#### INSTRUCTIONS TO FOLLOW:
Set down, word for word, only the lines from the start of the records through the line bearing "of ECMWF or METEO-FRANCE archive."; include no pictures.
(DATA TO EXAMINE begins)
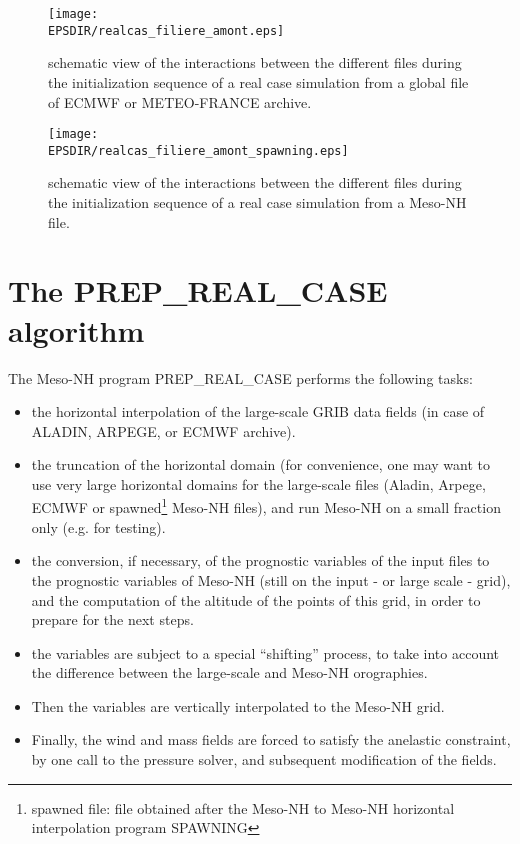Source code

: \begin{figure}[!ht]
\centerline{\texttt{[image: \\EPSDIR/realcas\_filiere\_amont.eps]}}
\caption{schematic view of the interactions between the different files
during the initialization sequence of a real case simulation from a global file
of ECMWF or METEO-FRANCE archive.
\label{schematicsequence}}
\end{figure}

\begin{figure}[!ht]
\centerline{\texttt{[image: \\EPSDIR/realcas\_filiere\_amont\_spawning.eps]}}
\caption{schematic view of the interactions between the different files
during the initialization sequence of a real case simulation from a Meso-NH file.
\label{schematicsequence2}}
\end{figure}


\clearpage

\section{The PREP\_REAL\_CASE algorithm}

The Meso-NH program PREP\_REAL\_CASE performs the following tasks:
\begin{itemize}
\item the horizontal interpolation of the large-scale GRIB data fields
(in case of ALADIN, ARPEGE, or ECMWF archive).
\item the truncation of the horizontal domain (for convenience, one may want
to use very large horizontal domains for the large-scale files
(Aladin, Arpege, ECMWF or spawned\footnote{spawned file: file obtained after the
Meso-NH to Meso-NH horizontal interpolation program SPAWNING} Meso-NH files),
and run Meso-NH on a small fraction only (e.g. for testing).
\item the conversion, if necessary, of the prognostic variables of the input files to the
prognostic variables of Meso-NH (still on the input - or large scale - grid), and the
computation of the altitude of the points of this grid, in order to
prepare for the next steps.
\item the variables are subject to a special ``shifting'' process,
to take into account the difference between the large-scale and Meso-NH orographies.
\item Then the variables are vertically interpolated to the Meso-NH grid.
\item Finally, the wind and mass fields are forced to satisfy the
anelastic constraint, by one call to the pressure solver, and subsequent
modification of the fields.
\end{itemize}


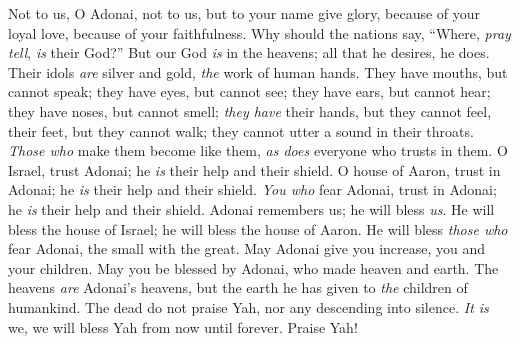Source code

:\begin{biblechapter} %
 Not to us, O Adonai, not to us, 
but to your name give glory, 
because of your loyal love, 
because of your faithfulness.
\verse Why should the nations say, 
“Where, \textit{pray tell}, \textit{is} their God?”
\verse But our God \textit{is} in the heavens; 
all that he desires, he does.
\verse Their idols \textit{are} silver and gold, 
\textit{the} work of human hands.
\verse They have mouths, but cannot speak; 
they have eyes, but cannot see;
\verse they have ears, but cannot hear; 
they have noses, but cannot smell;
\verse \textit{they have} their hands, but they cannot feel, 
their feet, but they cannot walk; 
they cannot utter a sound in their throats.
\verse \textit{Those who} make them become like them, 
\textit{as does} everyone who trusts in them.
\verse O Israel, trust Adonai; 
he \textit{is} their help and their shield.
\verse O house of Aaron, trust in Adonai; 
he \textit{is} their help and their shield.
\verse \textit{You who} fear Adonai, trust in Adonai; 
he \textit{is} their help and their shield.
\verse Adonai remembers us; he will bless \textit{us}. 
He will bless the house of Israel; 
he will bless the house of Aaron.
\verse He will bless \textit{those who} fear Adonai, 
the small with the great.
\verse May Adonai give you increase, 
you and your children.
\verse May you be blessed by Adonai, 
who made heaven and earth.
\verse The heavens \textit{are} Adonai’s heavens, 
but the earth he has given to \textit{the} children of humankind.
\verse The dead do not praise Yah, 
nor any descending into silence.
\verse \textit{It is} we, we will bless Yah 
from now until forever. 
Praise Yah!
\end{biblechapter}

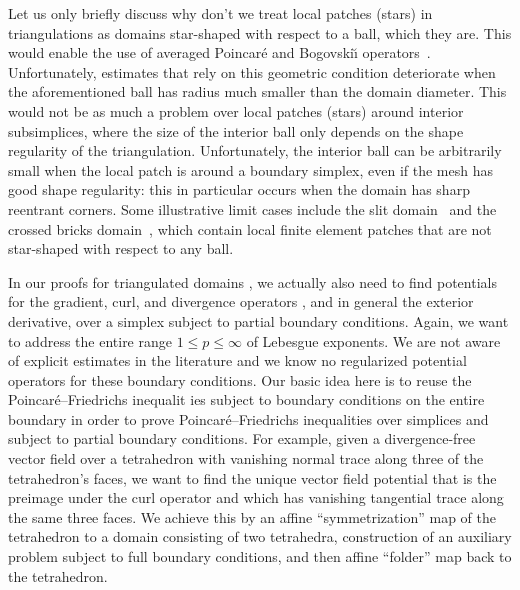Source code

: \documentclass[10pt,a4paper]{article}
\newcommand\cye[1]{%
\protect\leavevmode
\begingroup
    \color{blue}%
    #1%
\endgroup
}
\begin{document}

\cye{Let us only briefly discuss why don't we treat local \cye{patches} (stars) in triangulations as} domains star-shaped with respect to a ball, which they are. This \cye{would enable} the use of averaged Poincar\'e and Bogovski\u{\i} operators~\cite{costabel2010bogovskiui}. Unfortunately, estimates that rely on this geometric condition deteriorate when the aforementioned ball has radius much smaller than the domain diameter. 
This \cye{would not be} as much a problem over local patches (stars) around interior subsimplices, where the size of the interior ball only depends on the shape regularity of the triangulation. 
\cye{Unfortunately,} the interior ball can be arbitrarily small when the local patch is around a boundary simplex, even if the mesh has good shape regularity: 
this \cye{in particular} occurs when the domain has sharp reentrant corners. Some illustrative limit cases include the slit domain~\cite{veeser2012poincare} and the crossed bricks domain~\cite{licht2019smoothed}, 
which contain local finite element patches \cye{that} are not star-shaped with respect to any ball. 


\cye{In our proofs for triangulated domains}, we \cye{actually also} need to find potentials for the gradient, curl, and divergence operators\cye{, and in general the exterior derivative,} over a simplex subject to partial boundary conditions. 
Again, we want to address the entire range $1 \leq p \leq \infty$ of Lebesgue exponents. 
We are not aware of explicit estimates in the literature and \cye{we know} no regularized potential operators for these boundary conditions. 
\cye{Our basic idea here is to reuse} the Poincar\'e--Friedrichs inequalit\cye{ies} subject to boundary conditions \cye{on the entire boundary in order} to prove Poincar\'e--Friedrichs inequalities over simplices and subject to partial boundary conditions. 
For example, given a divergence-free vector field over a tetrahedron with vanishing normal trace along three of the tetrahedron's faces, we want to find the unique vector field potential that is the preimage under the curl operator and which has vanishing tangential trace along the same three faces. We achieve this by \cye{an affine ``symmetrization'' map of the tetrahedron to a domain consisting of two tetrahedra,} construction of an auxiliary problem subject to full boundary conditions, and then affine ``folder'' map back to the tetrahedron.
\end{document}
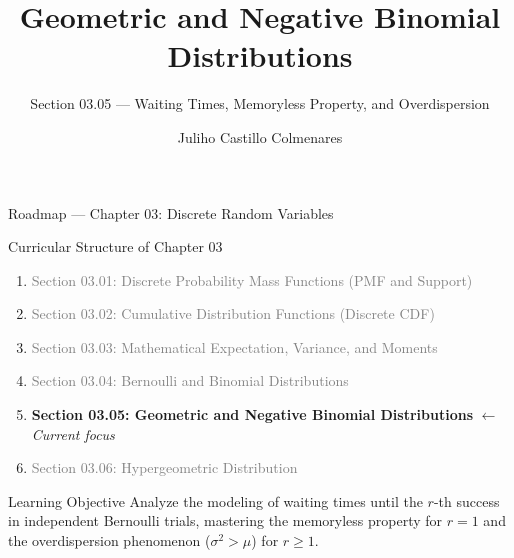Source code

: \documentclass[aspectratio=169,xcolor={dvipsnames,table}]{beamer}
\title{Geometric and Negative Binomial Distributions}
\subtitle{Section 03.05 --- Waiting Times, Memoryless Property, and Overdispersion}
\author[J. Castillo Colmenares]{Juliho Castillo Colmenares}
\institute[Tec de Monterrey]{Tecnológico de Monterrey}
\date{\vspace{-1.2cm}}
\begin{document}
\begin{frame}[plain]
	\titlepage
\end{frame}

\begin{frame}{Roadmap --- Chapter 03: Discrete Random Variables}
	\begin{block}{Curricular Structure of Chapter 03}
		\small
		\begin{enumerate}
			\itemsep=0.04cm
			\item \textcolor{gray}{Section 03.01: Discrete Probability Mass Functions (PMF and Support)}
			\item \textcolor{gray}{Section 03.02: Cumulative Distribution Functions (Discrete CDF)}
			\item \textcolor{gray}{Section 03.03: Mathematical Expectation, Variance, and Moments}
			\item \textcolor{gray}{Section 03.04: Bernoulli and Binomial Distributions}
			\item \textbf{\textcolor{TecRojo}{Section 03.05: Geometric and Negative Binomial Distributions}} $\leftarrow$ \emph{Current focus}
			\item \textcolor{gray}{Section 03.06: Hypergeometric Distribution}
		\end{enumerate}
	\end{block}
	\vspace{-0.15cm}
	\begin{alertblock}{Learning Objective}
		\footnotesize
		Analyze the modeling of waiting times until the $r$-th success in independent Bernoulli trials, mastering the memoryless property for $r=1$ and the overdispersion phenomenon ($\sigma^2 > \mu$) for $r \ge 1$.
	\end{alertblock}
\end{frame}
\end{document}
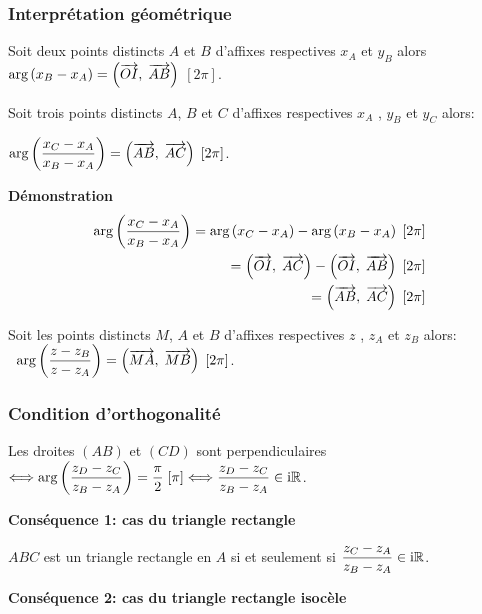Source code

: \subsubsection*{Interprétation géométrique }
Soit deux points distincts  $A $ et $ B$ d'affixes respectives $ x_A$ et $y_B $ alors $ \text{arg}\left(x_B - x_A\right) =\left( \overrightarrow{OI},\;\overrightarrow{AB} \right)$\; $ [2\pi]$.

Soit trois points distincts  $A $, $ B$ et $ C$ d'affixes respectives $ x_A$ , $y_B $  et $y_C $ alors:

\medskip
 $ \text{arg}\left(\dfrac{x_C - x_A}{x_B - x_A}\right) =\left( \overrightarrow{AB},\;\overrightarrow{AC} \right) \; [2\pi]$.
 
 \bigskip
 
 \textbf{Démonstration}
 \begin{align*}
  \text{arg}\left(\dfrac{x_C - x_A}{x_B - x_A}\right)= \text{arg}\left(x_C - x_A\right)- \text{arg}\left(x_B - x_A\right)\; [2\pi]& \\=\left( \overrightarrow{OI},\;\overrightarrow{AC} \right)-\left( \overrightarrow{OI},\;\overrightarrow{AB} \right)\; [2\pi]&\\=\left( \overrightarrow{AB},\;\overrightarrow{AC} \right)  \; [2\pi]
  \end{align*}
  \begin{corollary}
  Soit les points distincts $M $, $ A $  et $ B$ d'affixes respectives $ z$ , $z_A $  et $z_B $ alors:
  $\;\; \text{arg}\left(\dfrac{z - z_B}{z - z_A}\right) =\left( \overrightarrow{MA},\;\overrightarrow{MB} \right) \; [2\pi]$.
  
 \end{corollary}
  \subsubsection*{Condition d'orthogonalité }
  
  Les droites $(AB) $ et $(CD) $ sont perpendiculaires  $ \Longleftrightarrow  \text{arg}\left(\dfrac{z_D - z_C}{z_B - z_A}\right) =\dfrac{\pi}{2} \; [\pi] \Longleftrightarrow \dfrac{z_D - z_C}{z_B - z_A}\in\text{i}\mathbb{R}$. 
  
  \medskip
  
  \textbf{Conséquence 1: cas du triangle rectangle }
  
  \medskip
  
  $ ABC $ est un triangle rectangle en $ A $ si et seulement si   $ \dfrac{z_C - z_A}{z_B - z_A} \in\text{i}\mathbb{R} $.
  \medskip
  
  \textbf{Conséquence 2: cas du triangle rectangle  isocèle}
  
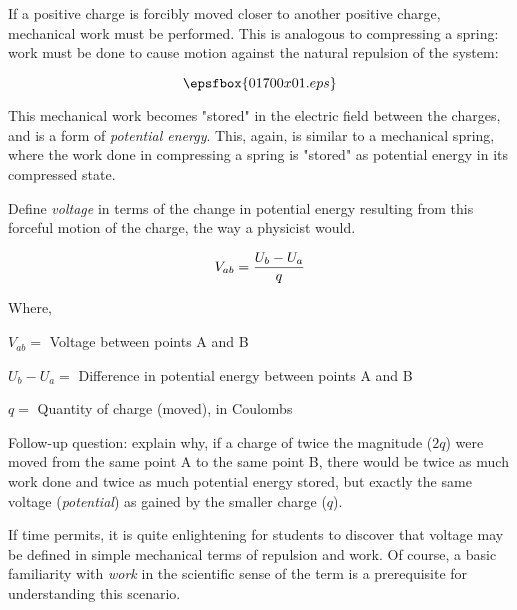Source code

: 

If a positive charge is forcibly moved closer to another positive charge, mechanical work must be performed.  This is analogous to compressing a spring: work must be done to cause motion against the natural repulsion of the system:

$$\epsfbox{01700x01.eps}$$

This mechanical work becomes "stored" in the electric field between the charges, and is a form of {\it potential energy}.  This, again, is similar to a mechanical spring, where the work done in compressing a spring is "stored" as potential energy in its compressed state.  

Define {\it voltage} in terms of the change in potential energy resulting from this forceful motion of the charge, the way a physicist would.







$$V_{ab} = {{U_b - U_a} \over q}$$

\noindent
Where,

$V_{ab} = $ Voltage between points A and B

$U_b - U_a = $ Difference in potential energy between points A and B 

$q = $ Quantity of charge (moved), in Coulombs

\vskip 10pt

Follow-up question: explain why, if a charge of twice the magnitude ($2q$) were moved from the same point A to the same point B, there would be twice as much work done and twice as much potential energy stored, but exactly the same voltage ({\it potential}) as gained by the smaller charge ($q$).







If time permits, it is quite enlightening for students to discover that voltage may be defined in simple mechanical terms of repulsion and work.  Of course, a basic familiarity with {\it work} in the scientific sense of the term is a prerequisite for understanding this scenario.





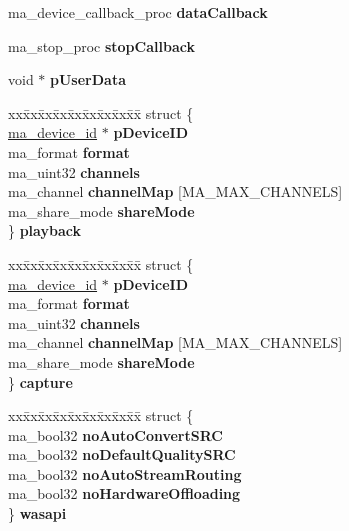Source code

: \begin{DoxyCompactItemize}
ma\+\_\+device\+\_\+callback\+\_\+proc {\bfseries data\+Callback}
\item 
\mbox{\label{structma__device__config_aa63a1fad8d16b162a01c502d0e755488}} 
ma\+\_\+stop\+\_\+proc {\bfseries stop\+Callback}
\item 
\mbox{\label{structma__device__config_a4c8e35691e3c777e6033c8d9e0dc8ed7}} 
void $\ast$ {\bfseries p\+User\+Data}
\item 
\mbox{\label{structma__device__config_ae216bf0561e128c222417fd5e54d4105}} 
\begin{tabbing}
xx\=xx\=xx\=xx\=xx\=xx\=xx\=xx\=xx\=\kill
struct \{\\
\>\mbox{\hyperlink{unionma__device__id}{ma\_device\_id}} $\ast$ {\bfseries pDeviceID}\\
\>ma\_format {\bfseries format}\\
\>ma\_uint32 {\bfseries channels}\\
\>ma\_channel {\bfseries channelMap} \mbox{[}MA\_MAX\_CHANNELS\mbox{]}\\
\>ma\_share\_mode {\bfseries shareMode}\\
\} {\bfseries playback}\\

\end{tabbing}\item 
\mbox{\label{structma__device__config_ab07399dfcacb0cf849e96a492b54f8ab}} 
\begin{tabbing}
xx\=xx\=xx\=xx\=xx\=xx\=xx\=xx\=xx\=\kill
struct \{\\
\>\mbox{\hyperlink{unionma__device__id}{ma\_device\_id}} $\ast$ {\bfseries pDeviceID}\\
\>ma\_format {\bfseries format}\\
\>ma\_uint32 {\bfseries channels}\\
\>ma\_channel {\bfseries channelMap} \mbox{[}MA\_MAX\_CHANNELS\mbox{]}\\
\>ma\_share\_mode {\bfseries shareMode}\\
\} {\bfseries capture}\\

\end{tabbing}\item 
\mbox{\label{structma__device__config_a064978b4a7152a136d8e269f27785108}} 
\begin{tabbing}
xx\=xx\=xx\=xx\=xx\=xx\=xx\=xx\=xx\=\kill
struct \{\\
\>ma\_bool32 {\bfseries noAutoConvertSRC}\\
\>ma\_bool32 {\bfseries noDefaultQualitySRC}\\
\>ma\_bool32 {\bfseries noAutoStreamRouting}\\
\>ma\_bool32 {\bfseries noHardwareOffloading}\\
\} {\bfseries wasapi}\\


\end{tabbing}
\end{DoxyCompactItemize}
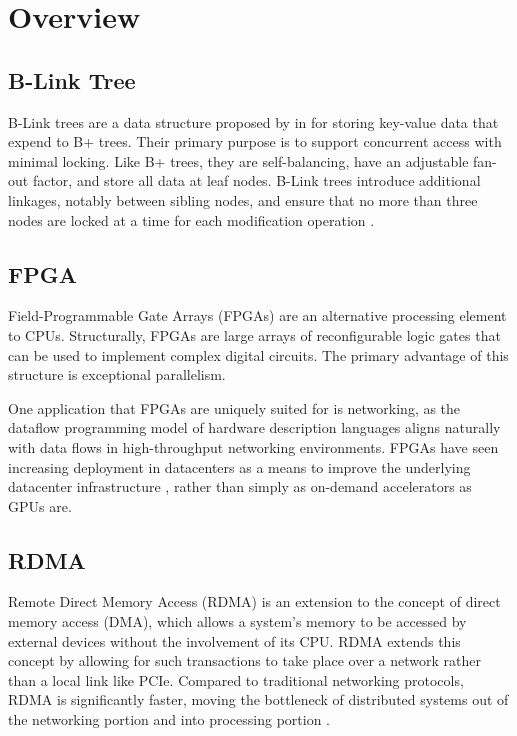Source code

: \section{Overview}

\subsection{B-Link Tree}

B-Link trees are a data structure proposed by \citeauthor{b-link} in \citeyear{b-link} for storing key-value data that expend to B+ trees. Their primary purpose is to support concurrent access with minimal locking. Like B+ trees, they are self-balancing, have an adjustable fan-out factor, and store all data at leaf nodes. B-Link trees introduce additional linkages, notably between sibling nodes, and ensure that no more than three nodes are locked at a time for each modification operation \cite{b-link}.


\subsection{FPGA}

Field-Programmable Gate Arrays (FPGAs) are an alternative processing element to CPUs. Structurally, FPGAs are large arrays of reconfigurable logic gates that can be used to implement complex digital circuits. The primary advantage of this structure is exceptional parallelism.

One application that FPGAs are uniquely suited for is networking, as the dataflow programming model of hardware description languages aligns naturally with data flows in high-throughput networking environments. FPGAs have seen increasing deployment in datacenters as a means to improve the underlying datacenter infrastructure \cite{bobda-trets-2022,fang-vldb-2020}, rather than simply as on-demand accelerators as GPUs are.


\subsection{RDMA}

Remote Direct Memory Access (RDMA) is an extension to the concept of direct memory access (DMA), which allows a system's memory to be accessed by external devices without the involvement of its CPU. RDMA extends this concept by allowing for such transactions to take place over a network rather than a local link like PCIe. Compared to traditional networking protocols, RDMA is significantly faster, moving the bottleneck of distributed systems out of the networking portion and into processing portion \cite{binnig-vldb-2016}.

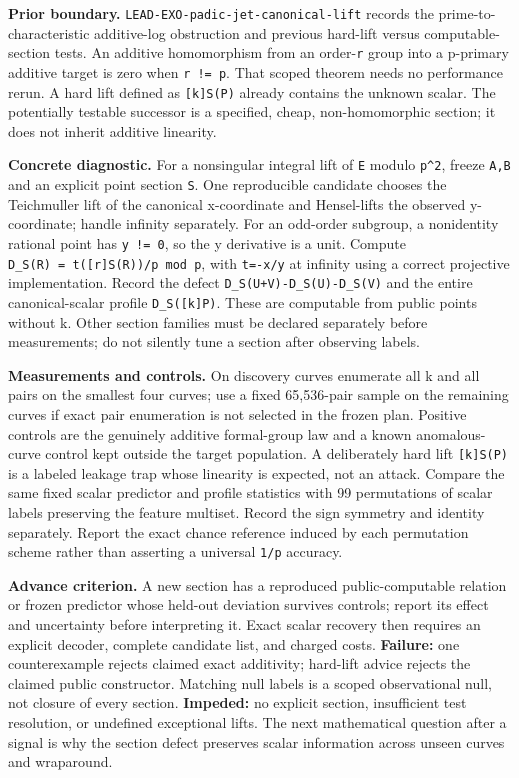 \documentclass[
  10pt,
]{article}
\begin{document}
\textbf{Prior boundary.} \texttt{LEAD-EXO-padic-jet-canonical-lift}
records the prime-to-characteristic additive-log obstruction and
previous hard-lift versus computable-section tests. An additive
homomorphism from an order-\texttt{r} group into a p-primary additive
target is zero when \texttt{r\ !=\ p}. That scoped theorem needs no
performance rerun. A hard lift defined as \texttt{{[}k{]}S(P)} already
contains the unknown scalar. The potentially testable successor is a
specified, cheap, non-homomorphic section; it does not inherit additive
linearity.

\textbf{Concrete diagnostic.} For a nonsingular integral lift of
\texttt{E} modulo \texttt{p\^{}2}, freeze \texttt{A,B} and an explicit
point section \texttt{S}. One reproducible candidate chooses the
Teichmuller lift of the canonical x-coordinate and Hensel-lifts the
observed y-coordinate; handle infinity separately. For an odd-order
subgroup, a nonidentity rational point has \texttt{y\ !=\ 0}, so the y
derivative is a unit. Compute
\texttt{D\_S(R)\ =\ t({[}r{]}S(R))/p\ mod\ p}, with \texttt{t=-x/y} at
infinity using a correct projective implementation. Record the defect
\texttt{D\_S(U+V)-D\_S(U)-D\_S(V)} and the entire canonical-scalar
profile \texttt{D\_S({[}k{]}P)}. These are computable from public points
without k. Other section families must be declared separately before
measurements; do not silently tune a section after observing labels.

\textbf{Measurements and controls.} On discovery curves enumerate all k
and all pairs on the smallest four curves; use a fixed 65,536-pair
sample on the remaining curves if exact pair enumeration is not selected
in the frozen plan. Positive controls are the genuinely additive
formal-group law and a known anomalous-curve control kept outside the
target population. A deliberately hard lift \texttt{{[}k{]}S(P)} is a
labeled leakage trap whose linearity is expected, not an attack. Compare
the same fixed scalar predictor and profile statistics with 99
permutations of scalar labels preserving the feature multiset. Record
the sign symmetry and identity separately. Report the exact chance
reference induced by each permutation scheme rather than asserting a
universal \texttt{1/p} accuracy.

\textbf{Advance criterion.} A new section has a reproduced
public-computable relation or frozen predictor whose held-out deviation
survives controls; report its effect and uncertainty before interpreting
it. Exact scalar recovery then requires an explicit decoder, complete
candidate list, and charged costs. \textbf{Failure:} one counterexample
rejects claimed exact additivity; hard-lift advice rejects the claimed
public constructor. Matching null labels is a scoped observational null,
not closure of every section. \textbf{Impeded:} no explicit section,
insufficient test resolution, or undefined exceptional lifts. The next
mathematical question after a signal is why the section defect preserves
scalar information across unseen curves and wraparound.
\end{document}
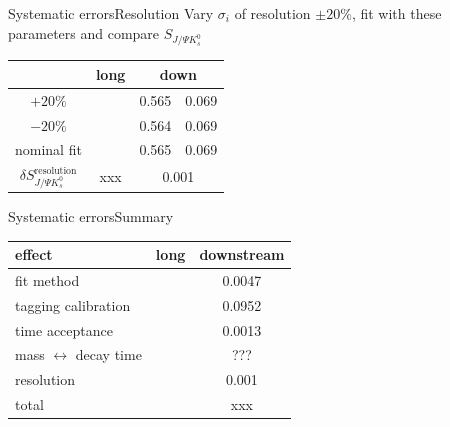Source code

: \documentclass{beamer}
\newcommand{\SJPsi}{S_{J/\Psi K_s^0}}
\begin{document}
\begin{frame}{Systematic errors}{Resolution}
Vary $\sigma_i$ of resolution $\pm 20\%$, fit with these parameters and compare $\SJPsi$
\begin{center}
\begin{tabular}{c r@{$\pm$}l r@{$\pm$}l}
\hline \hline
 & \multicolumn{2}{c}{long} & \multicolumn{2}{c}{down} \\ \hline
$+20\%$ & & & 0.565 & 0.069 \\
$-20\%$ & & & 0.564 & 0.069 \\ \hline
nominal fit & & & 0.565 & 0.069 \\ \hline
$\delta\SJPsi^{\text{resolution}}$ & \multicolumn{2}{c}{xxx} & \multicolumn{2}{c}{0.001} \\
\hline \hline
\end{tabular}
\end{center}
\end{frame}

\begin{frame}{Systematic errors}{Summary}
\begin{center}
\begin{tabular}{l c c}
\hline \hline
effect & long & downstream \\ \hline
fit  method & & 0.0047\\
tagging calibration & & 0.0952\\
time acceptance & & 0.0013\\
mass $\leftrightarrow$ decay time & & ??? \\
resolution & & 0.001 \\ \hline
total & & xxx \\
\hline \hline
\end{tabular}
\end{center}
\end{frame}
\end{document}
(DATA TO EXAMINE ends)
#### WRITTEN SOLUTION:
Source code

: \begin{figure}[!ht]
\centerline{\texttt{[image: \\EPSDIR/realcas\_filiere\_amont.eps]}}
\caption{schematic view of the interactions between the different files
during the initialization sequence of a real case simulation from a global file
of ECMWF or METEO-FRANCE archive.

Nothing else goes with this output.